Sebuah Kado

Kado Buat Nti 
Penulis: Melati Salsabila 



Teng ! Dentang jam dinding tua di ruang tamu, menghentakan tidurku. Pukul satu dini hari. 

“Nti ,bangun!” suara hatiku berteriak memekakan telinga. 

“Eh, hooaahhmmm...he-eh” sahutku, cuma beringsut sedikit. Ngantuk. 

“Yuk, katanya mau evaluasi diri, ayo lah...”

Hening sesaat, aku terlelap . 

“Lho, kemarin kan sudah janji sama Mbak Sita” 

Cerewet! Tapi iya sih, aku ingat janjiku pada Mbak Sita, seniorku yang sering memberi ceramah pekanan di musholla kampus. Aku janji mengevaluasi diri, setelah dua hari lalu Mbak Sita berupaya menyelesaikan konflik antara aku dan Maya, sahabatku. 

“Sebentar lagiiii...aja ya, jangan bawel gitu dong!” 

Aku malah mencari letak bantal yang nyaman, dan sesaat kemudian pulas lagi. 

“Hey, bangun! Bangun..bangun..banguuunnnn!!!” 

Hiihh, berisiknya! Akhirnya aku bangun juga. Dengan mata masih menyipit, tanganku mencari-cari kacamata minusku diatas meja, sementara kakiku berusaha menemukan sepasang sandal jepit tua di bawah tempat tidur. Terseok, aku berjalan menuju wastafel di ruang makan. Masih dengan mata digayuti kantuk, kutabrak motor bapak yang diparkir dekat pintu ruang tengah. Gubrakk!! Ups, mudah-mudahan tidak ada yang terbangun. Aku diam, mencoba memastikan. Cuma suara dengkur bapak yang keras terdengar dari kamar depan. Aman. Bbrrr...Air kran yang dingin akhirnya bisa membuat mataku lepas dari kantuknya. 

ooo000ooo 

Kuakhiri sholat tahajudku, dan mulai duduk menekur. Berusaha mengingat-ingat kembali perjalanan hidupku beberapa waktu belakangan. Untuk memudahkan daya ingatku, kubuka juga buku harian serta buku catatan kegiatan ibadah harianku. Hey, hari ini 26 April, pas hari ulang tahunku! Tapi, siapa yang peduli? Aku membatin. Setiap tahun juga sama saja, semua berlalu seperti hari-hari biasa. Bapak dan ibu tidak pernah mengadakan perayaan ulang tahun untuk kami, anak-anaknya. Teman-teman sekolahku sejak SD sampai SMU pun tidak pernah ada yang ingat hari lahirku. Aku juga tidak pernah menghitung-hitung kapan hari yang katanya istimewa itu datang. Hhmmm, 19 tahun usiaku kini. 
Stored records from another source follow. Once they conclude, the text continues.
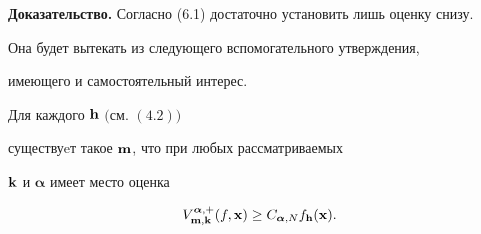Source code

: {\bf Доказательство.} Согласно (6.1) достаточно установить лишь оценку снизу.


Она будет вытекать из следующего вспомогательного утверждения,


имеющего и самостоятельный интерес.








\begin{lems}


Для каждого ${\bold h}$ $($см. $(4.2))$


существуeт такое ${\bold m}$, что при любых рассматриваемых


${\bold k}$ и ${\boldsymbol {\alpha}}$ имеет место оценка


\begin{equation}


V_{{\bold m},{\bold k}}^{{\boldsymbol {\alpha}},+}(f,{\bold x})


\ge C_{{\boldsymbol {\alpha}},N}f_{{\bold h}}({\bold x}).


\end{equation}


\end{lems}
“Lihat, sholatmu masih bolong-bolong. Puasa ramadhan belum dibayar 4 hari. Puasa senin - kamis nggak pernah. Infak, pas ada musibah kebakaran di kampung sebelah dua minggu lalu, ingat kan kamu cuma menceplung beberapa koin rupiahmu di kencleng musholla. Tilawah quran sejak dua tahun kemarin masih belum khatam dan ikut ngaji di mushola kampus semaunya saja datang....Wah! Ini sih jauh dari kategori baik,” suara hatiku mulai ramai berceloteh. Mendaftar prestasi ibadahku. 
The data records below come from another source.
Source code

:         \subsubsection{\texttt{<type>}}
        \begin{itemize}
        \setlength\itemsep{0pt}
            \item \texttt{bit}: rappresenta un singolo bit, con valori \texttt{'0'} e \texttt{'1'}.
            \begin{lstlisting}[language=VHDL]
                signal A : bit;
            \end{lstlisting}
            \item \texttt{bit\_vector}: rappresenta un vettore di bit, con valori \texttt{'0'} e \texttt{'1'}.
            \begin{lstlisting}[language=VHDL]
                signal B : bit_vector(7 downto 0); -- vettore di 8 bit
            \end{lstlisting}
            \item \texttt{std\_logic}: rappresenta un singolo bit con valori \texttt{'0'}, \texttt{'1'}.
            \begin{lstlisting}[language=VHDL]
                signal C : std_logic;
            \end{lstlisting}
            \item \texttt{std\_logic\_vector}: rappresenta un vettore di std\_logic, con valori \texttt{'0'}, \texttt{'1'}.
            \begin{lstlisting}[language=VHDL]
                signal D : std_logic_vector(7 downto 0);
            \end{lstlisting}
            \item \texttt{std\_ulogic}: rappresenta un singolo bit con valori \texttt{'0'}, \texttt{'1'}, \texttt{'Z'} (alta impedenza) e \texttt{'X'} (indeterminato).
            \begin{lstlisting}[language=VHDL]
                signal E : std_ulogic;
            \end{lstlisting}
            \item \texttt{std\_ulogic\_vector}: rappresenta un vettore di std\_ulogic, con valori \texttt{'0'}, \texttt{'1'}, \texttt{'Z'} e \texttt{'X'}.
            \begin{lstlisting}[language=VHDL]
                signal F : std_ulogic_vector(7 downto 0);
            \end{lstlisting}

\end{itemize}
Dari buku harianku, catatan hasilnya juga tidak lebih menggembirakan. Minggu lalu aku merengek minta dibelikan motor bebek pada bapak, dengan alasan capek jalan kaki ke kampus dan supaya cepat kalau di suruh ibu bolak-balik ke pasar. Bapak diam saja, tapi karena aku merengek terus akhirnya bapak marah, karena cicilan motornya sendiri pun belum lunas. Tiga hari aku menghindar bertemu muka dengan bapak, aku juga marah. Dengan Mbak Rie, kakakku, lebih parah lagi. Beberapa kali kami bertengkar soal bersih-bersih kamar dan tugas-tugas rumah lainnya. Aku juga sering beralasan ada ujian dan sibuk belajar kalau Ibu menyuruh menyediakan teh untuk tamu yang datang. Bisa ditebak, Mbak Rie yang jadi tumbalnya. Ah, betapa kekanak-kanakannya aku ini! Manja, keras kepala dan malas. 
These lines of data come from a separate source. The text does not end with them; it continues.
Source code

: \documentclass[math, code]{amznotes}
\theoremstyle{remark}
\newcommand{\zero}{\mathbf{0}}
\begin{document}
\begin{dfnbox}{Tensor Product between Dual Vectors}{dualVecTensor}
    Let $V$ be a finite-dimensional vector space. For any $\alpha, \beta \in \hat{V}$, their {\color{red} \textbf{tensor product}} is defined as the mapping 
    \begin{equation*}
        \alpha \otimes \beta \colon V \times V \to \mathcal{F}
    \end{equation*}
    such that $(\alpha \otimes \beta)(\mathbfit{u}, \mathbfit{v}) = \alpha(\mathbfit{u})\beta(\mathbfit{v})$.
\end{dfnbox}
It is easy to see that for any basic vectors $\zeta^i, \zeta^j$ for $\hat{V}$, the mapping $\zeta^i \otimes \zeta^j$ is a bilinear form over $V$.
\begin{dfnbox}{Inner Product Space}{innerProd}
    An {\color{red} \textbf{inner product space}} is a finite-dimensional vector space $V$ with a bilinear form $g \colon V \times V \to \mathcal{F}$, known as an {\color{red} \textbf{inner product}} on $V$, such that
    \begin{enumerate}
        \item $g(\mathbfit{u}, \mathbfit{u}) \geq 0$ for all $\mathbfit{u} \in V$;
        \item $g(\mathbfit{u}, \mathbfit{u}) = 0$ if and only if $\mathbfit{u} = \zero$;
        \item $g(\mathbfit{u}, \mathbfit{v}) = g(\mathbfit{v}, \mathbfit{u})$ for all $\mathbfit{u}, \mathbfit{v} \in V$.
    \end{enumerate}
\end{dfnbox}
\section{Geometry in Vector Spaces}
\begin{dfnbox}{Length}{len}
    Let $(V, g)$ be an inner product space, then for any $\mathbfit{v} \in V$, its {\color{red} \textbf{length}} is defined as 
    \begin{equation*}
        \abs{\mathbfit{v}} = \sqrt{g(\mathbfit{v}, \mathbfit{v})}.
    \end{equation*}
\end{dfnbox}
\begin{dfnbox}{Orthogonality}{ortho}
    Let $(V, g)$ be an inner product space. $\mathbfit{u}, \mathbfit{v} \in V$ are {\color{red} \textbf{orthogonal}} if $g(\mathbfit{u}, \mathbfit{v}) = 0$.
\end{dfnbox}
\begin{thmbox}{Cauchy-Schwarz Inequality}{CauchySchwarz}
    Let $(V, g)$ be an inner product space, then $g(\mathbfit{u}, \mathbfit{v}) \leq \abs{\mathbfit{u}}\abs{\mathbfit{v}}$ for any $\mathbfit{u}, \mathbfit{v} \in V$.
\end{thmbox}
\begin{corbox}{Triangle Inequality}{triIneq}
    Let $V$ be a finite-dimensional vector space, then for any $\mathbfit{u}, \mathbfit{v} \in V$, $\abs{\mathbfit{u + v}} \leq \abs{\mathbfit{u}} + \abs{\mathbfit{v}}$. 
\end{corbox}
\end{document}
Aku juga sudah mulai berani menelantarkan kuliahku, tak heran beberapa mata kuliah yang kuambil semester kemarin cuma dapat nilai pas-pasan. Sering bolos dan TA (titip absen) karena sedang gandrung ikut rapat ini itu, maklumlah setelah tahun kedua kuliah, aku baru dipercayakan ikut bantu-bantu di beberapa kegiatan Senat. Meskipun tidak lebih menempati posisi cecéré alias anak buah, tapi aku jadi terlihat lebih sibuk dari penanggungjawab kegiatannya sendiri. Untung bapak belum sempat menanyakan transkrip nilaiku, biasanya jika aku nagih uang bayaran kuliah, pasti bapak juga akan menagih transkrip nilai semesteranku. Bapak selalu paling perhatian untuk urusan prestasi belajar anak-anaknya. 

Dan yang belakangan, aku “perang dingin” dengan Maya sahabatku. Selama sebulan aku tak menyapanya dan berusaha menghindar darinya. Garing! Dia sering menasehatiku dan kerjanya cuma menyuruh-nyuruh, bossy banget! Dia bilang, “Nti, kamu jangan suka gosip” Lha, aku kan cuma ingin konfirmasi isu-isu hangat yang marak beredar, gosip Bayu Ketua Senat yang lagi kesengsem berat sama Dewi sekretarisnya atau Pak Pujo SekJur yang tiba-tiba pakai mobil BMW padahal sebelumnya cuma Suzuki Carrie mini. Maya juga bilang, “Jangan terlalu dekat gaul dengan laki-laki nanti terjerumus dalam fitnah” Ih, aku kan memang ada perlu sama mereka, dan kalau aku sedikit mengagumi beberapa yang cute boleh dong... Dia juga tak bosan-bosan menagih beberapa tugas di musholla seperti mading dan laporan kegiatan seminar Islam yang diselenggarakan beberapa waktu lalu, juga soal jilbabku yang model “cekik leher”, lalu soal aku jarang datang ke pengajian kampus juga tidak lepas diungkitnya. Siapa sih dia ini? Lha wong kakakku aja nggak pernah kayak begitu, kok! Aku sewot membela diri sebelum suara hatiku sempat berkomentar lagi. 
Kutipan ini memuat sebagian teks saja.